Google tightens up rules for Play store applications
Google has updated the developer guidelines for Android applications in the Google Play store to take on the problems of spam, fake apps and privacy violating malware. Google says that the rules come into effect immediately and new apps must comply. Existing apps will be removed after 30 days if they do not come into compliance but Google does not explain how or when it will check existing apps.
The content policies for applications require that app developers do not impersonate or represent other companies without authorisation and that they do not divert users by passing the app off as another site or application. Apps are also required to not have names that "appear confusingly similar to existing products" or to apps that come with the device. The policy also explicitly states that collecting information such as location or behaviour is not allowed. Also forbidden are apps that download and install other apps from outside the Play Store.

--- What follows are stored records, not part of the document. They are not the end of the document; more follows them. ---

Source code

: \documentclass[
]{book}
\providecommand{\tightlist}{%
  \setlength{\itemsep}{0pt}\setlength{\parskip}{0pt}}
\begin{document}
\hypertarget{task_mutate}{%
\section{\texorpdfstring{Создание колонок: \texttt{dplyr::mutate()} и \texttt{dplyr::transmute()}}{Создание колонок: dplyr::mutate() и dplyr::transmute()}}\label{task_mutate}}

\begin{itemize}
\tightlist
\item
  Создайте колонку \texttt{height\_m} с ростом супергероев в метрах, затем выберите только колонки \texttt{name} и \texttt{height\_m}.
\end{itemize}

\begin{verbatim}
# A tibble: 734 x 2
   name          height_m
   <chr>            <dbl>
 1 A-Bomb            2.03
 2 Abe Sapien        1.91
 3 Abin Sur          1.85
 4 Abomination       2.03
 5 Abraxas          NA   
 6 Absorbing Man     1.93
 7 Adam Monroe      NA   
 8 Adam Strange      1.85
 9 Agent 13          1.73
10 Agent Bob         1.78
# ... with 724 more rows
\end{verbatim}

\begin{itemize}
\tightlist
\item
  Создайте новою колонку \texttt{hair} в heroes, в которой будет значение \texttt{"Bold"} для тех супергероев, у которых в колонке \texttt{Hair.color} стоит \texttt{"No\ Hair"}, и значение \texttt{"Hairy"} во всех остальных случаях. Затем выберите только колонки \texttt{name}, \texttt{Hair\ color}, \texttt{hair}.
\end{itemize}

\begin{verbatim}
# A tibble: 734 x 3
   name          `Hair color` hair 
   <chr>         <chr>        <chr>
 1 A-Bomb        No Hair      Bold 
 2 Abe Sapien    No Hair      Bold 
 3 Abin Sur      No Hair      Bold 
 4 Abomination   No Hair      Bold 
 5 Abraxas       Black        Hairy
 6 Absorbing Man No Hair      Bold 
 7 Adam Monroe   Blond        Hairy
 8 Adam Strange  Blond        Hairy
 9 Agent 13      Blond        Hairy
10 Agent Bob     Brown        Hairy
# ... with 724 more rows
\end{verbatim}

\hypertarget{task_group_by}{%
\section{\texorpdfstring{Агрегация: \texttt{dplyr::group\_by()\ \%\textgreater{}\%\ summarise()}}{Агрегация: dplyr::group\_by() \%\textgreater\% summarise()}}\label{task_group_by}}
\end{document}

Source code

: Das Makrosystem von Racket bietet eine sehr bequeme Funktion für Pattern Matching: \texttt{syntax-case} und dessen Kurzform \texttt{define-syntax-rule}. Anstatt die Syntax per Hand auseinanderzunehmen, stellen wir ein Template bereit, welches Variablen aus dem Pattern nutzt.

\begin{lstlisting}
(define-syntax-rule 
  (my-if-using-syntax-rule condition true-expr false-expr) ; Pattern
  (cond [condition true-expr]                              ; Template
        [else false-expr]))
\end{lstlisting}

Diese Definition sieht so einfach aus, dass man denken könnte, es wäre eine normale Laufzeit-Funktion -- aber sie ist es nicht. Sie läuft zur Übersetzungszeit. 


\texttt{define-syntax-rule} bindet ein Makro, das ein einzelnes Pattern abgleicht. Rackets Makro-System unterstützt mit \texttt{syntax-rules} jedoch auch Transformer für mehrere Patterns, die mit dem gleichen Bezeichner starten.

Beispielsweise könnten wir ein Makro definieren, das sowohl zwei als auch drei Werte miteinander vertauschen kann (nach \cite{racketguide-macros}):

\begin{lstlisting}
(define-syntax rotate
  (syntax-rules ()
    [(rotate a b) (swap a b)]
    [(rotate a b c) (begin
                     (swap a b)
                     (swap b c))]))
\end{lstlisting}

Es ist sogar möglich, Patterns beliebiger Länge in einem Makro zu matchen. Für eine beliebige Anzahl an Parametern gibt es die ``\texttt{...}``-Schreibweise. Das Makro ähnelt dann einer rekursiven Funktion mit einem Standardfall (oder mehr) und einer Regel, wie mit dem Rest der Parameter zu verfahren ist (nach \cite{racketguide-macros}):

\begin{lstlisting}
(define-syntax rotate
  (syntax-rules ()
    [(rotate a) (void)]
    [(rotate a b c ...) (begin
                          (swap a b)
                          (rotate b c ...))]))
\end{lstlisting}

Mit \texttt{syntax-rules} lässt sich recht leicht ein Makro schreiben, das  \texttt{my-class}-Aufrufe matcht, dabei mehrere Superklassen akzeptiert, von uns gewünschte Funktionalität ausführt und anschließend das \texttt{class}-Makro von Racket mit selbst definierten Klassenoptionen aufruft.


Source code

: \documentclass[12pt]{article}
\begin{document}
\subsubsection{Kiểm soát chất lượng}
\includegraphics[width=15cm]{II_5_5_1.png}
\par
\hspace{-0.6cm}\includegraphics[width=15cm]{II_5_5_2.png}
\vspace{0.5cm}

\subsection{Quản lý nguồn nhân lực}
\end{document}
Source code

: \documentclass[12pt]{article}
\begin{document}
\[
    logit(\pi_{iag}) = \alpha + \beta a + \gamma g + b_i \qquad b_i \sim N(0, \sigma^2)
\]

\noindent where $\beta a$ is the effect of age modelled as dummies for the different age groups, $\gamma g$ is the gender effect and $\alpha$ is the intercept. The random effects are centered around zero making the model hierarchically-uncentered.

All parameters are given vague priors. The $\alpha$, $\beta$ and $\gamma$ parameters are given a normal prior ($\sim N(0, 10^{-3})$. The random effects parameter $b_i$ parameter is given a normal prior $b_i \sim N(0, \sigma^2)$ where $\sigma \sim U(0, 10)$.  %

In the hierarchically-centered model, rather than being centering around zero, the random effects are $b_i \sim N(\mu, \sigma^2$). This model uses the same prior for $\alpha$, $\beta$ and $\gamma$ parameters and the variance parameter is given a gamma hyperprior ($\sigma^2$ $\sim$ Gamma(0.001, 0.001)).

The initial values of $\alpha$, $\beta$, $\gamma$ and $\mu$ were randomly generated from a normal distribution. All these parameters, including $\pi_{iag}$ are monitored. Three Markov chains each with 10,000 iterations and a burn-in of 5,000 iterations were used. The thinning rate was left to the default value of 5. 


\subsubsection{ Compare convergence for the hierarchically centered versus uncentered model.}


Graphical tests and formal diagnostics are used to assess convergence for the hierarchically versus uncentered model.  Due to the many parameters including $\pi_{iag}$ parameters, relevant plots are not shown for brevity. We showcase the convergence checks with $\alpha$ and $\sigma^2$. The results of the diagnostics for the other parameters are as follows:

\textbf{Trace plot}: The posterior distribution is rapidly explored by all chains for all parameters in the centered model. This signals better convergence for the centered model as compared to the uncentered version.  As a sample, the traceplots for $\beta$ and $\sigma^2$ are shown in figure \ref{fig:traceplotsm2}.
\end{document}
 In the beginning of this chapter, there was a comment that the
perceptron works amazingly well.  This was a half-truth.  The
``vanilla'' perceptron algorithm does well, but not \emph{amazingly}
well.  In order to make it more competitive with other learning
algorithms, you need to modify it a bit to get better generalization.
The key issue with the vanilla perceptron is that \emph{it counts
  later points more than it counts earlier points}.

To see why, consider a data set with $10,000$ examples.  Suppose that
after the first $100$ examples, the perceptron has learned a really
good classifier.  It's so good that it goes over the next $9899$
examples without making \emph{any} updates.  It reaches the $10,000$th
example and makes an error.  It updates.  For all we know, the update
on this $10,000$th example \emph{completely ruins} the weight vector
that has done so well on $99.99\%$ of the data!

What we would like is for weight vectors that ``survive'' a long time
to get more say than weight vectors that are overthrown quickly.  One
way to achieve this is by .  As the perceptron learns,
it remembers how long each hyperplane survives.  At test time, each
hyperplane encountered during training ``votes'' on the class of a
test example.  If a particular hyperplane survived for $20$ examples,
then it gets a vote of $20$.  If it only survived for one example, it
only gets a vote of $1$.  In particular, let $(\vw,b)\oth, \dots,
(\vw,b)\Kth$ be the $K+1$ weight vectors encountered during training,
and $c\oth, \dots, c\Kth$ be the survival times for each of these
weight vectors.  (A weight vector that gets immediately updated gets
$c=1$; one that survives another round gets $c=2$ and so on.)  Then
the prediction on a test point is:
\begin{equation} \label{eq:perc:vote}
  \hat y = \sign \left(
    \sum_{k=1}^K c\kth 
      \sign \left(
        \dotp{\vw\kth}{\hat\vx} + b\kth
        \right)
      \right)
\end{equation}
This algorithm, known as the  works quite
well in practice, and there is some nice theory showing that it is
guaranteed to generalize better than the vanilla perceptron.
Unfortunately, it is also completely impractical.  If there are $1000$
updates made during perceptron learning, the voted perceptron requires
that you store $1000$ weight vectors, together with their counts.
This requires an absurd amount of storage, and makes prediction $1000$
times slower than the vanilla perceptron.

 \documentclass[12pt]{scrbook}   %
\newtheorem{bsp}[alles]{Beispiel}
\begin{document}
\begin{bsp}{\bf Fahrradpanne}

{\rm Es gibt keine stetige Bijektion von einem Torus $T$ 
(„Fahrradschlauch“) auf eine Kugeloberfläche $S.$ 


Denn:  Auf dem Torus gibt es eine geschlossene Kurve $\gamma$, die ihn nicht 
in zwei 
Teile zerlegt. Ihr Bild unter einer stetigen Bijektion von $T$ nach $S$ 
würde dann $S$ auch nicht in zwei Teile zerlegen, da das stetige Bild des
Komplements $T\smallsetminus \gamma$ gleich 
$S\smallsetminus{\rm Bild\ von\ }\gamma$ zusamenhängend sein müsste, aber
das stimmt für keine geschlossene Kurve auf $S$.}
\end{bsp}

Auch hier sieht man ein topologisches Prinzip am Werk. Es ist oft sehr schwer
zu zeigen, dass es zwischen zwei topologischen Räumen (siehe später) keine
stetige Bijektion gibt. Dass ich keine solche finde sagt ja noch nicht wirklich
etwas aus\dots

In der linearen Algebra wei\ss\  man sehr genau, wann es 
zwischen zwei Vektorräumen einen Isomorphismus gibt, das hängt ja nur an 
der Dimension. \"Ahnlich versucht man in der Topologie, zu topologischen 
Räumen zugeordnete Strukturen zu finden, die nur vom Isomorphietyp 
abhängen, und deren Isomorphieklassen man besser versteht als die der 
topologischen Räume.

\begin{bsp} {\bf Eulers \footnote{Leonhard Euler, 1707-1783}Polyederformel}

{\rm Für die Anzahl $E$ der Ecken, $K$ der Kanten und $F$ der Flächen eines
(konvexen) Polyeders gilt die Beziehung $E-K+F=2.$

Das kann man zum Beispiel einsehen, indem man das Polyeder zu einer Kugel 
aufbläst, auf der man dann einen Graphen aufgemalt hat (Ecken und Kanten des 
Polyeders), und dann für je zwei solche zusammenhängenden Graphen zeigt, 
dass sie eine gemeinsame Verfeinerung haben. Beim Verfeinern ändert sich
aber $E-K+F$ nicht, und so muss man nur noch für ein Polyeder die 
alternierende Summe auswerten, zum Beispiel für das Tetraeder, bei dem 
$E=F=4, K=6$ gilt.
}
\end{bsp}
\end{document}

Spamming the store or creating apps that post repetitive content has also been forbidden, along with apps that generate SMS or email messages without the user's consent. Apps which render another site without the permission of the site's owners are also banned, as are automated tools that create and submit apps to the store.
A whole new section in the guidelines deals with advertising, noting that ad content is subject to the same provisions as the app itself and will be considered as part of the app. Ads are no longer allowed to impersonate system notifications or warnings, or to try and confuse the user by manipulating shortcuts or default settings without telling the user. Even if the user is informed, any change must be easily reversible. Ads that force users to submit personal information in order to use the app are also prohibited.
Unlike Apple's App Store, Google staff do not vet submissions to the Play Store, relying instead on Bouncer, an automated anti-malware detector which attempts to spot applications that are badly behaved. Security researchers have, though, found Bouncer too tolerant of dangerous apps. With the new guidelines Google is better equipped legally to remove applications from its store.